«Le parole hanno un peso se sono seguite dalle azioni e l’anno scorso qui mi ero impegnato ad avviare un percorso fatto di azioni e di fatti». Era il 2 agosto di un anno fa quando il ministro della Giustizia Alfonso Bonafede incontrava per la prima volta nella sala del Consiglio comunale di Bologna i familiari delle vittime delle stragi e del terrorismo. «Ci giudicherete dagli atti, non dalle parole», si pronunciò quella volta, ben sapendo su quali richieste i familiari non fossero più disposti a transigere: i risarcimenti alle vittime, la digitalizzazione dei documenti e la piena applicazione della “direttiva Renzi” relativa alla desecretazione degli atti ancora coperti dal segreto di Stato.
Ieri, nel giorno del 39esimo anniversario della strage, il Guardasigilli è ritornato in città, ed è stata l’occasione per «fare un primo punto dello stato di avanzamento di quel dialogo cominciato l’anno scorso» con le associazioni. Proprio «in tema di desecretazione e versamento degli atti», Bonafede ha fissato come «bussola del percorso» un documento sottoscritto insieme alle associazioni e al presidente della Camera dei deputati Roberto Fico, che «contiene i 10 punti sottoposti all’attenzione del governo».

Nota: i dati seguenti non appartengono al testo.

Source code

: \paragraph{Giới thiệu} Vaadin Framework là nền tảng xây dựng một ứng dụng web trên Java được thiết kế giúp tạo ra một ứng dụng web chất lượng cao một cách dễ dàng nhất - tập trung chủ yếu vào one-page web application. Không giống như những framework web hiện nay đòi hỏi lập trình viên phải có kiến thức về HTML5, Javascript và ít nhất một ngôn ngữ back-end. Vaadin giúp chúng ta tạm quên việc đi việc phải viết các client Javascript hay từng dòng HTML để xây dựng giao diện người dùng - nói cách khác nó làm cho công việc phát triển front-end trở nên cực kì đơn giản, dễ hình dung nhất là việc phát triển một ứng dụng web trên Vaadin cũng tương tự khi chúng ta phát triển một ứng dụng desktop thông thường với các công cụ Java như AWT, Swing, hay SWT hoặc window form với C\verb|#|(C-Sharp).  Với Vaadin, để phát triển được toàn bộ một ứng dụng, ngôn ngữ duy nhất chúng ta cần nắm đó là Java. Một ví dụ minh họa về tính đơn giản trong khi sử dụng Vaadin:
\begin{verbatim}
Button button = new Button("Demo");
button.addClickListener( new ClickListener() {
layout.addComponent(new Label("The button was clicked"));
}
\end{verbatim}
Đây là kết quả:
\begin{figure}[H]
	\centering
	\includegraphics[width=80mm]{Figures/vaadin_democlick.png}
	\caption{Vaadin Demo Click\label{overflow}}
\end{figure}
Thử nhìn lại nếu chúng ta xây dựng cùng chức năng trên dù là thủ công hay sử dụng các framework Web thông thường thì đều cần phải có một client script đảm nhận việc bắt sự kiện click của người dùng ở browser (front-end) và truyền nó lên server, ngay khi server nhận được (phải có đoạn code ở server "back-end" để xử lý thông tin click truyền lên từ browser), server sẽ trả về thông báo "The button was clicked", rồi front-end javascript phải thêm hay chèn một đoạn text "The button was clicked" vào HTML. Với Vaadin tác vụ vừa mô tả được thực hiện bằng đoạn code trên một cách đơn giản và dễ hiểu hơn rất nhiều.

Per capire di cosa si stia parlando è necessario andare indietro fino al 2014, anno in cui l’allora presidente del Consiglio Matteo Renzi firmò una direttiva per disporre la declassificazione degli atti relativi alle stragi italiane dal 1969 al 1984. Da quel momento, l’Archivio Centrale dello Stato avrebbe dovuto ricevere da parte di tutte le amministrazioni i documenti fino a quel momento coperti dal «segreto di Stato» e fondamentali per fare un passo avanti verso la ricerca della verità.

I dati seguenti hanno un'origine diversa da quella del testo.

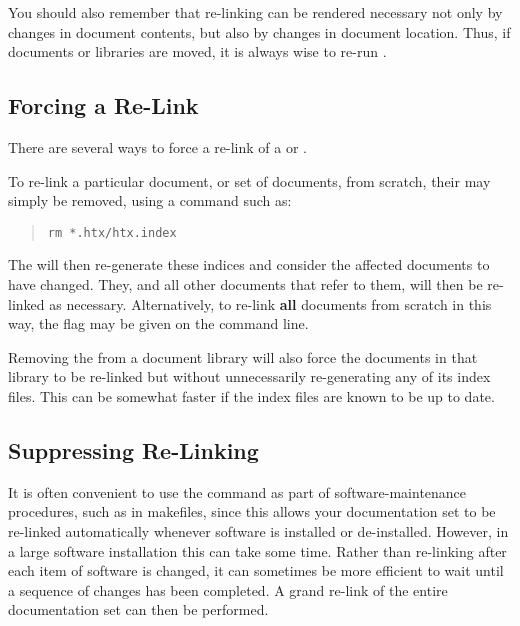You should also remember that re-linking can be rendered necessary not
only by changes in document contents, but also by changes in document
location. Thus, if documents or libraries are moved, it is always wise
to re-run .

\subsection{Forcing a Re-Link}

There are several ways to force a re-link of a  or
.

To re-link a particular document, or set of documents, from scratch,
their  may simply be removed, using a command
such as:

\begin{quote}
\begin{verbatim}
rm *.htx/htx.index
\end{verbatim}
\end{quote}

The  will then re-generate these indices and
consider the affected documents to have changed. They, and all other
documents that refer to them, will then be re-linked as
necessary. Alternatively, to re-link {\bf all} documents from scratch
in this way, the  flag may be given on the  command
line.

Removing the 
from a document library will also force the documents in that library
to be re-linked but without unnecessarily re-generating any of its
index files.  This can be somewhat faster if the index files are known
to be up to date.

\subsection{\label{sect:suppressing}Suppressing Re-Linking}

It is often convenient to use the  command as
part of software-maintenance procedures, such as in makefiles, since
this allows your documentation set to be re-linked automatically
whenever software is installed or de-installed. However, in a large
software installation this can take some time. Rather than re-linking
after each item of software is changed, it can sometimes be more
efficient to wait until a sequence of changes has been completed. A
grand re-link of the entire documentation set can then be performed.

Secondo quanto denunciato dalle associazioni dei familiari delle vittime e dalla Rete degli archivi per non dimenticare, quei documenti però spesso non venivano versati, «spariti», oppure venivano consegnati materiali incompleti o già noti, dunque totalmente inutili. Da qui la promessa di cambiamento del 2018, il primo al governo per il Movimento 5 Stelle. «In questo anno si è instaurato per la prima volta un dialogo effettivo col Dipartimento delle informazioni per la sicurezza – ha spiegato dunque Bonafede – i cui funzionari sono stati recentemente auditi». Inoltre, è stato istituito un Comitato di declassificazione dei documenti sensibili «che sta svolgendo il suo lavoro a pieno ritmo», presieduto dal sottosegretario Vito Crimi. La vicepresidente della Camera Maria Edera Spadoni del Movimento 5 Stelle, presente a sua volta alle commemorazioni, ha aggiunto inoltre che «da maggio è on line il portale delle Commissioni d’inchiesta», nel quale sono «in corso di pubblicazione tutti i documenti delle commissioni e dei resoconti dei lavori»; il prossimo passo sarà quello di «far confluire nel portale anche i documenti custoditi dal Senato». Proprio a questo proposito, i presidenti della Camera e del Senato, Roberto Fico e Maria Elisabetta Alberti Casellati, hanno diffuso ieri una nota congiunta nella quale confermano «l’impegno comune che mira a portare avanti il processo di declassificazione e digitalizzazione dei documenti delle Commissioni di inchiesta». «Tappe importanti», ha commentato il presidente dell’associazione tra i familiari delle vittime Paolo Bolognesi, elencando gli obiettivi raggiunti. Ma a proposito dell’iter di desecretazione ha lanciato un avvertimento: se non dovesse riguardare tutti i materiali, allora il rischio depistaggi sarebbe altissimo: «Voglio ricordare che per evitare di arrivare alla verità, si è divisa la strategia della tensione evento per evento. La desecretazione degli atti deve essere fatta in modo globale, partendo da piazza Fontana e arrivando anche oltre Bologna».